While Borders did manage to make a big splash a while back by bringing the basic, but functional, Kobo eReader to the public for just $150 at a time when popular eBook readers such as the Kindle hadn’t managed to make it below $250 yet, the prompt price matching on the parts of Amazon and B&N left it somewhat dead in the water, so to speak. They also run into the problem of having no device integrated book store to draw from, complicating the process and reducing potential income from impulse buyers and people who use their computers infrequently. Yes, there is the fact that Borders chooses to host a whole collection of eBook Readers in their stores, but none have managed to capture public attention for any length of time lately, including the Sony Reader collection. Picking up the fully grown Nook product line would turn this around completely.

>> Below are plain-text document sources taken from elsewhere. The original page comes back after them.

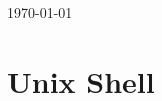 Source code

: \documentclass{article}
\begin{document}
\begin{titlepage}
	
	
	\vfill\vfill\vfill %
	
	{\large\today} %
	
	
	 
	
	\vfill %
	
\end{titlepage}


\newpage
  \tableofcontents
\newpage  
{}


\section{Unix Shell}
\end{document}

This cannot really be seen as a great move in terms of business unless you look specifically at the eBook marketplace, given the state of things right now. Let’s face it, neither Borders nor Barnes & Noble are doing that well as the last remaining brick & mortar bookstores with any real nationwide presence these days. While combining the companies might result in a short-term boost in revenue, since one aspect of the competition would indeed have been eliminated, the real fights these days are between either online and physical sales environment or paper and digital books. That’s to say nothing about the fact that B&N isn’t exactly without its own troubles right now that Borders would have to address.
So, if it happens, what can we hope for? It’s really rather hard to say. B&N does have a very nice eBook store set up, and I’m certain that that would see even more emphasis as time goes on, but competition is getting pretty extreme lately and newcomers like Google aren’t going to make it easy to stay near the top no matter what the state of the Barnes & Noble ownership is. I am rather hoping it doesn’t happen though, mostly because of the uncertainty of what would happen with the B&N stores. The Kindle is at the moment the superior eReader in pretty much every other way I care about, but it’s great to be able to break out the nook when I’m out shopping and have a chance to hang out there for a while since the preview feature makes for some great relaxation.